How to ガーデニング ■さし木と人工受粉

 ■さし木
  さし木で繁殖に取り組んでみよう

 新芽を伸ばしながら旺盛に生育する6月〜7月は、さし木の季節。栽培に慣れてきたら、さし木で繁殖させてみましょう。

1) やや堅くなったつる(枝)を2〜3節で切り、葉を半分に切ります。また、下部の節の葉も落します。
2) 下部の節のすぐ下で水平に切り戻します。
 
3) 切り口に発根促進剤をつけます。
4) 4号鉢くらいのものを用意し、さし木用土を入れます。用土に割り箸などで穴をあけ、さし穂の1/3ほどが埋まる程度にさします。4号鉢で5本くらいのさし穂がさせます。
5) 鉢にU字形の支柱を立て、上からポリ袋を被せて、温かくします。
6) 明るい日陰に置き、表面の土が乾いたら、水やりします。2〜4週間で発根します。

 ■さし木苗の鉢上げ
3本くらい一緒に植える

 さし木してから4週間ほど経つと、鉢の底から白い根が見えてきますので鉢上げしましょう。

1) 鉢から根鉢を取り出します。
2) 3号ポットの底部に培養土を入れ、苗を置き、再び培養土を入れます。そのあと、水をたっぷり与えます。
3) 明るい日陰に数日置いたあと、日当たりのいい場所に移します。
5〜6号鉢にさし木苗を3本ぐらい一緒に植えると、ボリューム感のある鉢になります。

 ■実を楽しむには
  温室栽培では人工受粉を

トケイソウには、オオミノトケイソウやクダモノトケイソウ、マリフォルミス、モリッシマなど、食用の実をつける種類があります。

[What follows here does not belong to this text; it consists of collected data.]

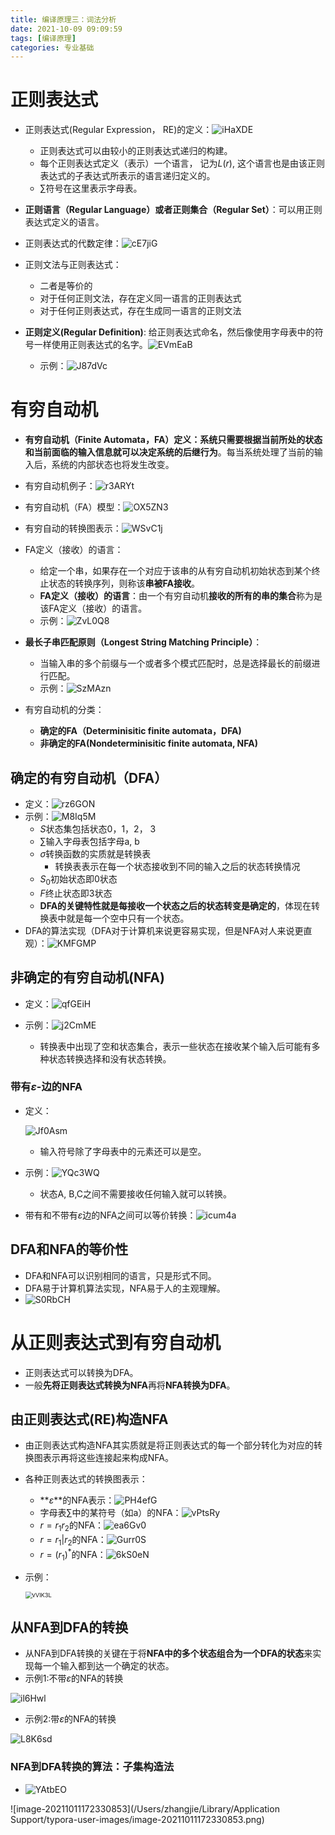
 ```yaml
---
title: 编译原理三：词法分析
date: 2021-10-09 09:09:59
tags: [编译原理]
categories: 专业基础
---
```


# 正则表达式

* 正则表达式(Regular Expression， RE)的定义：![iHaXDE](https://gitee.com/zhangjie0524/picgo/raw/master/uPic/iHaXDE.png)
  * 正则表达式可以由较小的正则表达式递归的构建。
  * 每个正则表达式定义（表示）一个语言， 记为$L(r)$, 这个语言也是由该正则表达式的子表达式所表示的语言递归定义的。
  * $\sum$符号在这里表示字母表。
* **正则语言（Regular Language）或者正则集合（Regular Set）**：可以用正则表达式定义的语言。
* 正则表达式的代数定律：![cE7jiG](https://gitee.com/zhangjie0524/picgo/raw/master/uPic/cE7jiG.png)

* 正则文法与正则表达式：
  * 二者是等价的
  * 对于任何正则文法，存在定义同一语言的正则表达式
  * 对于任何正则表达式，存在生成同一语言的正则文法
* **正则定义(Regular Definition)**: 给正则表达式命名，然后像使用字母表中的符号一样使用正则表达式的名字。![EVmEaB](https://gitee.com/zhangjie0524/picgo/raw/master/uPic/EVmEaB.png)
  * 示例：![J87dVc](https://gitee.com/zhangjie0524/picgo/raw/master/uPic/J87dVc.png)

# 有穷自动机

* **有穷自动机（Finite Automata，FA）**定义：系统只需要根据**当前所处的状态和当前面临的输入信息就可以决定系统的后继行为**。每当系统处理了当前的输入后，系统的内部状态也将发生改变。
* 有穷自动机例子：![r3ARYt](https://gitee.com/zhangjie0524/picgo/raw/master/uPic/r3ARYt.png)
* 有穷自动机（FA）模型：![OX5ZN3](https://gitee.com/zhangjie0524/picgo/raw/master/uPic/OX5ZN3.png)
* 有穷自动的转换图表示：![WSvC1j](https://gitee.com/zhangjie0524/picgo/raw/master/uPic/WSvC1j.png)

* FA定义（接收）的语言：
  * 给定一个串，如果存在一个对应于该串的从有穷自动机初始状态到某个终止状态的转换序列，则称该**串被FA接收**。
  * **FA定义（接收）的语言**：由一个有穷自动机**接收的所有的串的集合**称为是该FA定义（接收）的语言。
  * 示例：![ZvL0Q8](https://gitee.com/zhangjie0524/picgo/raw/master/uPic/ZvL0Q8.png)

* **最长子串匹配原则（Longest String Matching Principle）**：
  * 当输入串的多个前缀与一个或者多个模式匹配时，总是选择最长的前缀进行匹配。
  * 示例：![SzMAzn](https://gitee.com/zhangjie0524/picgo/raw/master/uPic/SzMAzn.png)

* 有穷自动机的分类：
  * **确定的FA（Determinisitic finite automata，DFA)**
  * **非确定的FA(Nondeterminisitic finite automata, NFA)**

## 确定的有穷自动机（DFA）

* 定义：![rz6GON](https://gitee.com/zhangjie0524/picgo/raw/master/uPic/rz6GON.png)
* 示例：![M8Iq5M](https://gitee.com/zhangjie0524/picgo/raw/master/uPic/M8Iq5M.png)
  * $S$状态集包括状态0，1，2， 3
  * $\sum$输入字母表包括字母a, b
  * $\sigma$转换函数的实质就是转换表
    * 转换表表示在每一个状态接收到不同的输入之后的状态转换情况
  * $S_0$初始状态即0状态
  * $F$终止状态即3状态
  * **DFA的关键特性就是每接收一个状态之后的状态转变是确定的**，体现在转换表中就是每一个空中只有一个状态。
* DFA的算法实现（DFA对于计算机来说更容易实现，但是NFA对人来说更直观）：![KMFGMP](https://gitee.com/zhangjie0524/picgo/raw/master/uPic/KMFGMP.png)

## 非确定的有穷自动机(NFA)

* 定义：![qfGEiH](https://gitee.com/zhangjie0524/picgo/raw/master/uPic/qfGEiH.png)

* 示例：![j2CmME](https://gitee.com/zhangjie0524/picgo/raw/master/uPic/j2CmME.png)
  * 转换表中出现了空和状态集合，表示一些状态在接收某个输入后可能有多种状态转换选择和没有状态转换。

  

### 带有$\varepsilon$-边的NFA

* 定义：

  ![Jf0Asm](https://gitee.com/zhangjie0524/picgo/raw/master/uPic/Jf0Asm.png)
  * 输入符号除了字母表中的元素还可以是空。

* 示例：![YQc3WQ](https://gitee.com/zhangjie0524/picgo/raw/master/uPic/YQc3WQ.png)

  * 状态A, B,C之间不需要接收任何输入就可以转换。

* 带有和不带有$\varepsilon$边的NFA之间可以等价转换：![icum4a](https://gitee.com/zhangjie0524/picgo/raw/master/uPic/icum4a.png)

## DFA和NFA的等价性

* DFA和NFA可以识别相同的语言，只是形式不同。
* DFA易于计算机算法实现，NFA易于人的主观理解。
* ![S0RbCH](https://gitee.com/zhangjie0524/picgo/raw/master/uPic/S0RbCH.png)

# 从正则表达式到有穷自动机

* 正则表达式可以转换为DFA。
* 一般**先将正则表达式转换为NFA**再将**NFA转换为DFA**。

## 由正则表达式(RE)构造NFA

* 由正则表达式构造NFA其实质就是将正则表达式的每一个部分转化为对应的转换图表示再将这些连接起来构成NFA。
* 各种正则表达式的转换图表示：
  * **$\varepsilon$**的NFA表示：![PH4efG](https://gitee.com/zhangjie0524/picgo/raw/master/uPic/PH4efG.png)
  * 字母表$\sum$中的某符号（如a）的NFA：![vPtsRy](https://gitee.com/zhangjie0524/picgo/raw/master/uPic/vPtsRy.png)
  * $r = r_1 r_2$的NFA：![ea6Gv0](https://gitee.com/zhangjie0524/picgo/raw/master/uPic/ea6Gv0.png)
  * $r = r_1 | r_2$的NFA：![Gurr0S](https://gitee.com/zhangjie0524/picgo/raw/master/uPic/Gurr0S.png)
  * $r = (r_1)^*$的NFA：![6kS0eN](https://gitee.com/zhangjie0524/picgo/raw/master/uPic/6kS0eN.png)

* 示例：

  <img src="https://gitee.com/zhangjie0524/picgo/raw/master/uPic/vVlK3L.png" alt="vVlK3L" style="zoom:67%;" />

## 从NFA到DFA的转换

* 从NFA到DFA转换的关键在于将**NFA中的多个状态组合为一个DFA的状态**来实现每一个输入都到达一个确定的状态。
* 示例1:不带$\varepsilon$的NFA的转换

![il6Hwl](https://gitee.com/zhangjie0524/picgo/raw/master/uPic/il6Hwl.png)

* 示例2:带$\varepsilon$的NFA的转换

![L8K6sd](https://gitee.com/zhangjie0524/picgo/raw/master/uPic/L8K6sd.png)

### NFA到DFA转换的算法：子集构造法

* ![YAtbEO](https://gitee.com/zhangjie0524/picgo/raw/master/uPic/YAtbEO.png)

![image-20211011172330853](/Users/zhangjie/Library/Application Support/typora-user-images/image-20211011172330853.png)




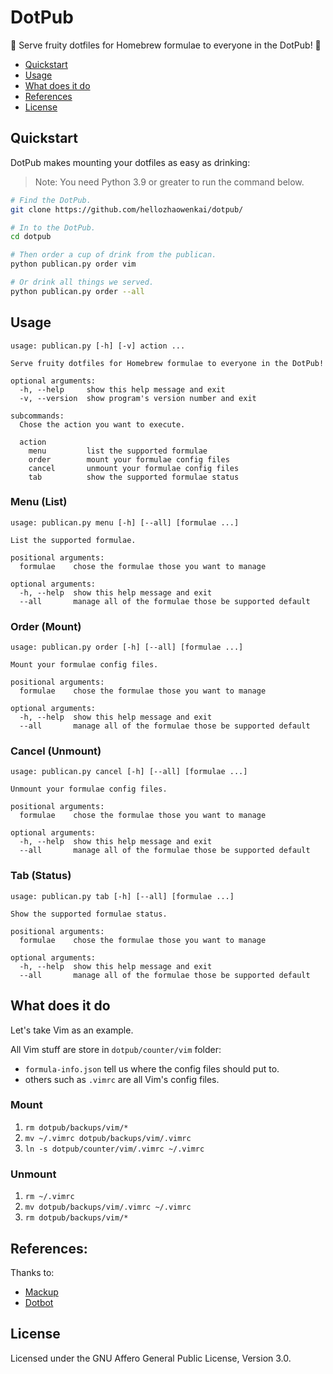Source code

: # DotPub

🍻 Serve fruity dotfiles for Homebrew formulae to everyone in the DotPub! 🤩

- [Quickstart](#quickstart)
- [Usage](#usage)
- [What does it do](#what-does-it-do)
- [References](#references)
- [License](#license)

## Quickstart

DotPub makes mounting your dotfiles as easy as drinking:

> Note: You need Python 3.9 or greater to run the command below.

```bash
# Find the DotPub.
git clone https://github.com/hellozhaowenkai/dotpub/

# In to the DotPub.
cd dotpub

# Then order a cup of drink from the publican.
python publican.py order vim

# Or drink all things we served.
python publican.py order --all
```

## Usage

```man
usage: publican.py [-h] [-v] action ...

Serve fruity dotfiles for Homebrew formulae to everyone in the DotPub!

optional arguments:
  -h, --help     show this help message and exit
  -v, --version  show program's version number and exit

subcommands:
  Chose the action you want to execute.

  action
    menu         list the supported formulae
    order        mount your formulae config files
    cancel       unmount your formulae config files
    tab          show the supported formulae status
```

### Menu (List)

```man
usage: publican.py menu [-h] [--all] [formulae ...]

List the supported formulae.

positional arguments:
  formulae    chose the formulae those you want to manage

optional arguments:
  -h, --help  show this help message and exit
  --all       manage all of the formulae those be supported default
```

### Order (Mount)

```man
usage: publican.py order [-h] [--all] [formulae ...]

Mount your formulae config files.

positional arguments:
  formulae    chose the formulae those you want to manage

optional arguments:
  -h, --help  show this help message and exit
  --all       manage all of the formulae those be supported default
```

### Cancel (Unmount)

```man
usage: publican.py cancel [-h] [--all] [formulae ...]

Unmount your formulae config files.

positional arguments:
  formulae    chose the formulae those you want to manage

optional arguments:
  -h, --help  show this help message and exit
  --all       manage all of the formulae those be supported default
```

### Tab (Status)

```man
usage: publican.py tab [-h] [--all] [formulae ...]

Show the supported formulae status.

positional arguments:
  formulae    chose the formulae those you want to manage

optional arguments:
  -h, --help  show this help message and exit
  --all       manage all of the formulae those be supported default
```

## What does it do

Let's take Vim as an example.

All Vim stuff are store in `dotpub/counter/vim` folder:

- `formula-info.json` tell us where the config files should put to.
- others such as `.vimrc` are all Vim's config files.

### Mount

1. `rm dotpub/backups/vim/*`
2. `mv ~/.vimrc dotpub/backups/vim/.vimrc`
3. `ln -s dotpub/counter/vim/.vimrc ~/.vimrc`

### Unmount

1. `rm ~/.vimrc`
2. `mv dotpub/backups/vim/.vimrc ~/.vimrc`
3. `rm dotpub/backups/vim/*`

## References:

Thanks to:

- [Mackup](https://github.com/lra/mackup/)
- [Dotbot](https://github.com/anishathalye/dotbot/)

## License

Licensed under the GNU Affero General Public License, Version 3.0.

開花も楽しみですが、実も大きな魅力。実のほとんどは多肉質の果肉で、トロピカルフルーツのパッションフルーツの名前で知られています。実をつけさせるには、ハチなどの昆虫による受粉が必要ですが、温室や室内で育てている場合は人工受粉を行います。
   トケイソウの花は朝開き、夕方に閉じます。交配は花粉の働きが活発になってくる昼過ぎが良いでしょう。人工受粉の方法として、柔らかい絵筆などで雄しべの先端の葯から花粉を採取します。そのあと、雌しべの3つの柱頭すべてに花粉をつけます。